Introduction
Hadoop is an open-source software framework that is used for distributed storage and processing of extremely large datasets ranging in size from gigabytes to petabytes of data. Hadoop can be set up over a cluster of computers to analyze huge datasets in parallel.
The four main modules in the Hadoop framework are:
- Hadoop Common: A set of common libraries used by the other Hadoop modules.
- Hadoop Distributed File System (HDFS): A distributed file system that works as the storage unit across all machines.
- Yet Another Resource Negotiator (YARN): A resource management unit which manages and monitors cluster nodes and resource usage.
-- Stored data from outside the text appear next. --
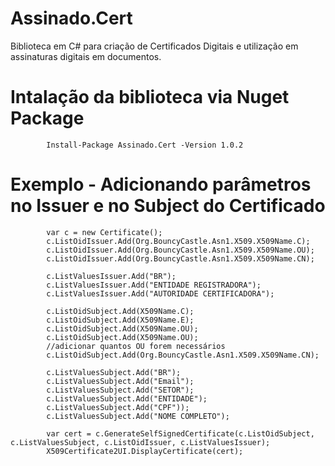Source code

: # Assinado.Cert

Biblioteca em C# para criação de Certificados Digitais e utilização em assinaturas digitais em documentos.

# Intalação da biblioteca via Nuget Package

            Install-Package Assinado.Cert -Version 1.0.2

# Exemplo - Adicionando parâmetros no Issuer e no Subject do Certificado

            var c = new Certificate();
            c.ListOidIssuer.Add(Org.BouncyCastle.Asn1.X509.X509Name.C);
            c.ListOidIssuer.Add(Org.BouncyCastle.Asn1.X509.X509Name.OU);
            c.ListOidIssuer.Add(Org.BouncyCastle.Asn1.X509.X509Name.CN);

            c.ListValuesIssuer.Add("BR");
            c.ListValuesIssuer.Add("ENTIDADE REGISTRADORA");
            c.ListValuesIssuer.Add("AUTORIDADE CERTIFICADORA");

            c.ListOidSubject.Add(X509Name.C);
            c.ListOidSubject.Add(X509Name.E);
            c.ListOidSubject.Add(X509Name.OU);
            c.ListOidSubject.Add(X509Name.OU);
            //adicionar quantos OU forem necessários
            c.ListOidSubject.Add(Org.BouncyCastle.Asn1.X509.X509Name.CN);

            c.ListValuesSubject.Add("BR");
            c.ListValuesSubject.Add("Email");
            c.ListValuesSubject.Add("SETOR");
            c.ListValuesSubject.Add("ENTIDADE");
            c.ListValuesSubject.Add("CPF"));
            c.ListValuesSubject.Add("NOME COMPLETO");

            var cert = c.GenerateSelfSignedCertificate(c.ListOidSubject, c.ListValuesSubject, c.ListOidIssuer, c.ListValuesIssuer);
            X509Certificate2UI.DisplayCertificate(cert);
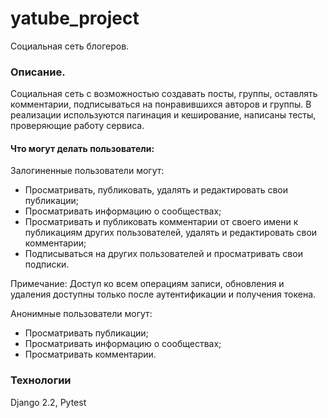 # yatube_project
Социальная сеть блогеров.

### Описание.
Социальная сеть с возможностью создавать посты, группы, оставлять комментарии, подписываться на понравившихся авторов и группы.
В реализации используются пагинация и кеширование, написаны тесты, проверяющие работу сервиса.

#### Что могут делать пользователи:

Залогиненные пользователи могут:
- Просматривать, публиковать, удалять и редактировать свои публикации;
- Просматривать информацию о сообществах;
- Просматривать и публиковать комментарии от своего имени к публикациям других пользователей, удалять и редактировать свои комментарии;
- Подписываться на других пользователей и просматривать свои подписки.

Примечание: Доступ ко всем операциям записи, обновления и удаления доступны только после аутентификации и получения токена.

Анонимные пользователи могут:
- Просматривать публикации;
- Просматривать информацию о сообществах;
- Просматривать комментарии.

### Технологии
Django 2.2, Pytest
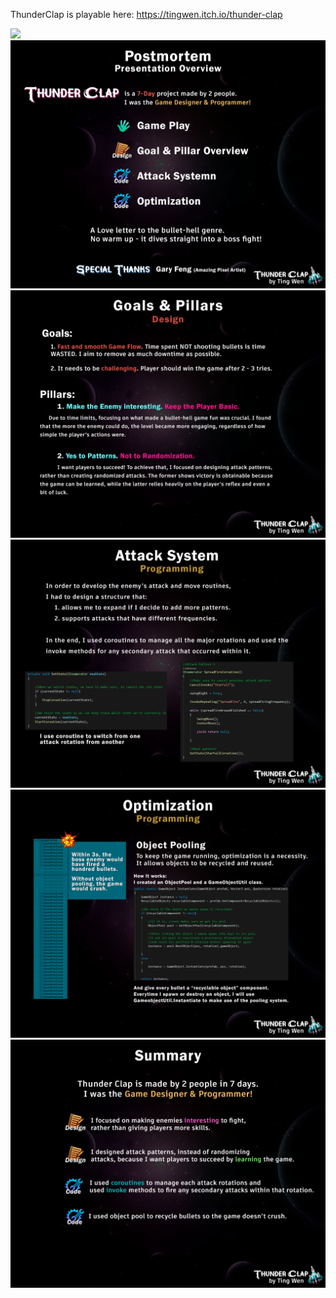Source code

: ThunderClap is playable here: https://tingwen.itch.io/thunder-clap

![](Images/Gif/FullGamePlay.gif)
![](Images/00_Overview.png)
![](Images/01_GameDesign.png)
![](Images/03_AttackSystem.png)
![](Images/04_Optimization.png)
![](Images/05_Summary.png)
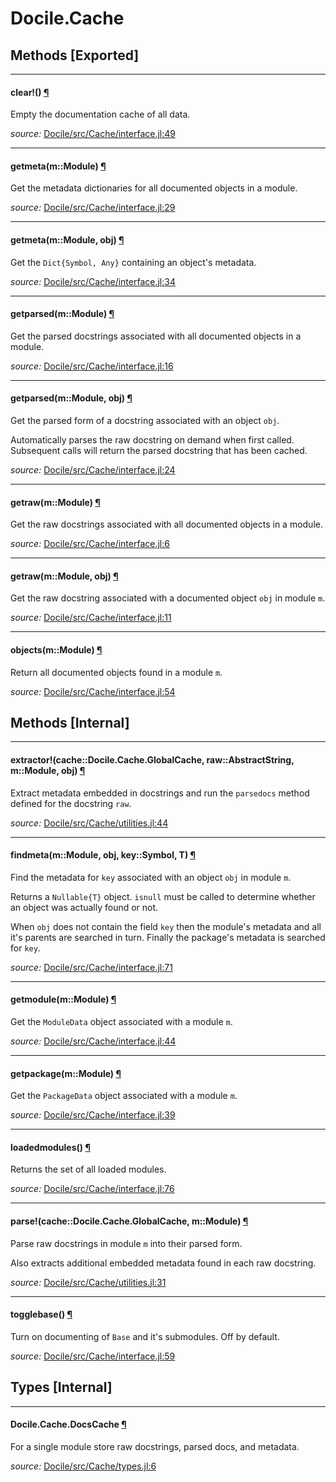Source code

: # Docile.Cache


## Methods [Exported]

---

<a id="method__clear.1" class="lexicon_definition"></a>
#### clear!() [¶](#method__clear.1)
Empty the documentation cache of all data.


*source:*
[Docile/src/Cache/interface.jl:49](https://github.com/MichaelHatherly/Docile.jl/tree/97ae2f5b73219df03bb61b77eae68932348f4c95/src/Cache/interface.jl#L49)

---

<a id="method__getmeta.1" class="lexicon_definition"></a>
#### getmeta(m::Module) [¶](#method__getmeta.1)
Get the metadata dictionaries for all documented objects in a module.


*source:*
[Docile/src/Cache/interface.jl:29](https://github.com/MichaelHatherly/Docile.jl/tree/97ae2f5b73219df03bb61b77eae68932348f4c95/src/Cache/interface.jl#L29)

---

<a id="method__getmeta.2" class="lexicon_definition"></a>
#### getmeta(m::Module,  obj) [¶](#method__getmeta.2)
Get the ``Dict{Symbol, Any}`` containing an object's metadata.


*source:*
[Docile/src/Cache/interface.jl:34](https://github.com/MichaelHatherly/Docile.jl/tree/97ae2f5b73219df03bb61b77eae68932348f4c95/src/Cache/interface.jl#L34)

---

<a id="method__getparsed.1" class="lexicon_definition"></a>
#### getparsed(m::Module) [¶](#method__getparsed.1)
Get the parsed docstrings associated with all documented objects in a module.


*source:*
[Docile/src/Cache/interface.jl:16](https://github.com/MichaelHatherly/Docile.jl/tree/97ae2f5b73219df03bb61b77eae68932348f4c95/src/Cache/interface.jl#L16)

---

<a id="method__getparsed.2" class="lexicon_definition"></a>
#### getparsed(m::Module,  obj) [¶](#method__getparsed.2)
Get the parsed form of a docstring associated with an object ``obj``.

Automatically parses the raw docstring on demand when first called.
Subsequent calls will return the parsed docstring that has been cached.


*source:*
[Docile/src/Cache/interface.jl:24](https://github.com/MichaelHatherly/Docile.jl/tree/97ae2f5b73219df03bb61b77eae68932348f4c95/src/Cache/interface.jl#L24)

---

<a id="method__getraw.1" class="lexicon_definition"></a>
#### getraw(m::Module) [¶](#method__getraw.1)
Get the raw docstrings associated with all documented objects in a module.


*source:*
[Docile/src/Cache/interface.jl:6](https://github.com/MichaelHatherly/Docile.jl/tree/97ae2f5b73219df03bb61b77eae68932348f4c95/src/Cache/interface.jl#L6)

---

<a id="method__getraw.2" class="lexicon_definition"></a>
#### getraw(m::Module,  obj) [¶](#method__getraw.2)
Get the raw docstring associated with a documented object ``obj`` in module ``m``.


*source:*
[Docile/src/Cache/interface.jl:11](https://github.com/MichaelHatherly/Docile.jl/tree/97ae2f5b73219df03bb61b77eae68932348f4c95/src/Cache/interface.jl#L11)

---

<a id="method__objects.1" class="lexicon_definition"></a>
#### objects(m::Module) [¶](#method__objects.1)
Return all documented objects found in a module ``m``.


*source:*
[Docile/src/Cache/interface.jl:54](https://github.com/MichaelHatherly/Docile.jl/tree/97ae2f5b73219df03bb61b77eae68932348f4c95/src/Cache/interface.jl#L54)


## Methods [Internal]

---

<a id="method__extractor.1" class="lexicon_definition"></a>
#### extractor!(cache::Docile.Cache.GlobalCache,  raw::AbstractString,  m::Module,  obj) [¶](#method__extractor.1)
Extract metadata embedded in docstrings and run the `parsedocs` method defined
for the docstring `raw`.


*source:*
[Docile/src/Cache/utilities.jl:44](https://github.com/MichaelHatherly/Docile.jl/tree/97ae2f5b73219df03bb61b77eae68932348f4c95/src/Cache/utilities.jl#L44)

---

<a id="method__findmeta.1" class="lexicon_definition"></a>
#### findmeta(m::Module,  obj,  key::Symbol,  T) [¶](#method__findmeta.1)
Find the metadata for ``key`` associated with an object ``obj`` in module ``m``.

Returns a ``Nullable{T}`` object. ``isnull`` must be called to determine whether
an object was actually found or not.

When ``obj`` does not contain the field ``key`` then the module's metadata
and all it's parents are searched in turn. Finally the package's metadata is
searched for ``key``.


*source:*
[Docile/src/Cache/interface.jl:71](https://github.com/MichaelHatherly/Docile.jl/tree/97ae2f5b73219df03bb61b77eae68932348f4c95/src/Cache/interface.jl#L71)

---

<a id="method__getmodule.1" class="lexicon_definition"></a>
#### getmodule(m::Module) [¶](#method__getmodule.1)
Get the ``ModuleData`` object associated with a module ``m``.


*source:*
[Docile/src/Cache/interface.jl:44](https://github.com/MichaelHatherly/Docile.jl/tree/97ae2f5b73219df03bb61b77eae68932348f4c95/src/Cache/interface.jl#L44)

---

<a id="method__getpackage.1" class="lexicon_definition"></a>
#### getpackage(m::Module) [¶](#method__getpackage.1)
Get the ``PackageData`` object associated with a module ``m``.


*source:*
[Docile/src/Cache/interface.jl:39](https://github.com/MichaelHatherly/Docile.jl/tree/97ae2f5b73219df03bb61b77eae68932348f4c95/src/Cache/interface.jl#L39)

---

<a id="method__loadedmodules.1" class="lexicon_definition"></a>
#### loadedmodules() [¶](#method__loadedmodules.1)
Returns the set of all loaded modules.


*source:*
[Docile/src/Cache/interface.jl:76](https://github.com/MichaelHatherly/Docile.jl/tree/97ae2f5b73219df03bb61b77eae68932348f4c95/src/Cache/interface.jl#L76)

---

<a id="method__parse.1" class="lexicon_definition"></a>
#### parse!(cache::Docile.Cache.GlobalCache,  m::Module) [¶](#method__parse.1)
Parse raw docstrings in module `m` into their parsed form.

Also extracts additional embedded metadata found in each raw docstring.


*source:*
[Docile/src/Cache/utilities.jl:31](https://github.com/MichaelHatherly/Docile.jl/tree/97ae2f5b73219df03bb61b77eae68932348f4c95/src/Cache/utilities.jl#L31)

---

<a id="method__togglebase.1" class="lexicon_definition"></a>
#### togglebase() [¶](#method__togglebase.1)
Turn on documenting of ``Base`` and it's submodules. Off by default.


*source:*
[Docile/src/Cache/interface.jl:59](https://github.com/MichaelHatherly/Docile.jl/tree/97ae2f5b73219df03bb61b77eae68932348f4c95/src/Cache/interface.jl#L59)

## Types [Internal]

---

<a id="type__docscache.1" class="lexicon_definition"></a>
#### Docile.Cache.DocsCache [¶](#type__docscache.1)
For a single module store raw docstrings, parsed docs, and metadata.


*source:*
[Docile/src/Cache/types.jl:6](https://github.com/MichaelHatherly/Docile.jl/tree/97ae2f5b73219df03bb61b77eae68932348f4c95/src/Cache/types.jl#L6)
It handles the scheduling of resource requests in a distributed environment
- MapReduce: A processing model to process large sets of data in parallel.
This tutorial will teach you how to install and set up Hadoop on the Ubuntu system.
Prerequisites
- A non-root user with Sudo privileges on an Ubuntu machine
Step 1: Java Installation
Since Hadoop is a Java-based programming framework, it requires a compatible Java Runtime Environment (JRE) and Java Development Kit (JDK). Before getting started, you have to update the packages on the system using the following command.
sudo apt update
Then you can proceed to install the default Java Development Kit.
sudo apt install default-jdk
Once the installation is complete, check the Java version.
java -version
Output:
Step 2: Setting Up a Non-Root User for Hadoop
It is recommended to have a distinct non-root user for the Hadoop environment. It helps to improve security and arrange clusters more efficiently.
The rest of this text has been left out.